All that stuff about the war on terror is like a pretext for the so called western democracies setting up a national police state. We were writing about that shit five or six years ago.

No one could deny that the majority of their previous albums have had leanings towards certain drug induced head states. ‘Screamadelica’ was the soundtrack to a loved up dance generation enjoying the sunny side of Acid House. Equally, ‘Echodek’ was a quintessential stoner album whilst their more recent albums have been so heavily tempered with underground dance culture that many of their sounds have that unmistakable lysergic edge of a band that likes to mess with their minds.

‘Riot City Blues’ however sounds slightly like the geek within the over-indulged and delinquent class of Primal Scream albums. They have vastly reduced the spectrum of noises and their love of samples seems diminished. ‘Riot City Blues’ is an album by a band who’ve drastically cut back the scale of their sound. Their live shows often abandon live percussion as the band jam over huge electronic structures and thundering techno rhythms – this album however is the polar opposite as they lay down their law using only traditional methods.

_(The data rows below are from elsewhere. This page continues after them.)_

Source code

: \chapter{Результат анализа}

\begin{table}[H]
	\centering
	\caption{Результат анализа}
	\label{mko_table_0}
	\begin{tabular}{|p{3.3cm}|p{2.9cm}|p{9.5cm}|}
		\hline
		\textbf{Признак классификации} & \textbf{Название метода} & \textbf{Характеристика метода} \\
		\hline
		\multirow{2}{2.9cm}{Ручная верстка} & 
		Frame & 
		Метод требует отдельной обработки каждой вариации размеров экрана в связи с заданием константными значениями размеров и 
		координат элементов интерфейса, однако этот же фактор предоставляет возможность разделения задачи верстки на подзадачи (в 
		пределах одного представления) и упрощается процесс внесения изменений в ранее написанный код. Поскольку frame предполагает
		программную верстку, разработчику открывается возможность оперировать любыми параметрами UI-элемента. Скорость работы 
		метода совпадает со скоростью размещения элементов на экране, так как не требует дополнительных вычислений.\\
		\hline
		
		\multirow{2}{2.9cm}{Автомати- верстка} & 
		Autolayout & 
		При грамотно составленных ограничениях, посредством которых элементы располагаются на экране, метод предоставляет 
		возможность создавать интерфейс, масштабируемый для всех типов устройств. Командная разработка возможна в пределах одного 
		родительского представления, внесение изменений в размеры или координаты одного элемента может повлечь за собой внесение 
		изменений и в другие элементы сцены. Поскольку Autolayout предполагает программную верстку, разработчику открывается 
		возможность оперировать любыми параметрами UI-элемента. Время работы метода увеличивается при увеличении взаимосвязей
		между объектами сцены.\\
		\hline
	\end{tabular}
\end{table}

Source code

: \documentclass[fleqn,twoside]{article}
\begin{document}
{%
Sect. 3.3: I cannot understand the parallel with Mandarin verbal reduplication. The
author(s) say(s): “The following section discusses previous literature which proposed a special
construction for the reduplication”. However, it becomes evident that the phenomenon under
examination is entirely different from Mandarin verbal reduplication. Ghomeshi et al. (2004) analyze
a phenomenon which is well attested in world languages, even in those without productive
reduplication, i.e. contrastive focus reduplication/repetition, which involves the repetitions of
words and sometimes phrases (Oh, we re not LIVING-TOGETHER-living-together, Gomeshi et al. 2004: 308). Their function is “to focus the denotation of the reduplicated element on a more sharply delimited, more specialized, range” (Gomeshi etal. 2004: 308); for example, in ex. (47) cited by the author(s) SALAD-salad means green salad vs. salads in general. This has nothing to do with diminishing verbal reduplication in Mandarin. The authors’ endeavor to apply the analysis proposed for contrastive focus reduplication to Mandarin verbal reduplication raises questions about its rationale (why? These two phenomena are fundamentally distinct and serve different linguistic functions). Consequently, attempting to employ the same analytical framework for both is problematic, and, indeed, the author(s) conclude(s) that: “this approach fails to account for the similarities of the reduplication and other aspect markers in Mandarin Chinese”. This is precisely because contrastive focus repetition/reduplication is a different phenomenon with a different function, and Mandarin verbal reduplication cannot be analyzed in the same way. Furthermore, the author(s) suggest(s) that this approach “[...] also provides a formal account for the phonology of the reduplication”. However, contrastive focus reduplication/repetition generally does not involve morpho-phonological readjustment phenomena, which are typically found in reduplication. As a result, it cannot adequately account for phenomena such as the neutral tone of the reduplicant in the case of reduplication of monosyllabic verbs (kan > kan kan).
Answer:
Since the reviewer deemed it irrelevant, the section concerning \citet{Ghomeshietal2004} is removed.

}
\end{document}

“We met a lot of producers,” sighs Gillespie. “This time, because of the way we wrote it we felt we should work with someone who would be good with a live band but you don’t sit down and say, ‘Listen let’s make a rock ‘n’ roll record’. It just happened. I guess it’s an unconscious thing. What you’re feeling at the time and what you’re expressing in sound and words. Primal Scream take chances and we are always making new music while most bands make average sounding records with dull producers.”

In many people’s eyes Screamadelica elevated the band to a superior level, a view legitimised through the relentless Channel 5 / Q magazine’s ‘most influential’ charts. As the well documented story goes… An underground producer with The Sabres of Paradise and ascendant acid house DJ – Andrew Weatherall – overhauled the Primal’s song ‘I’m Losing More Than I’ll Ever Have’ with a psychedelic and baggy injection, transforming it into ‘Loaded’ and thus initiated a musical sea-change and arguably the modern era of generic cross-over.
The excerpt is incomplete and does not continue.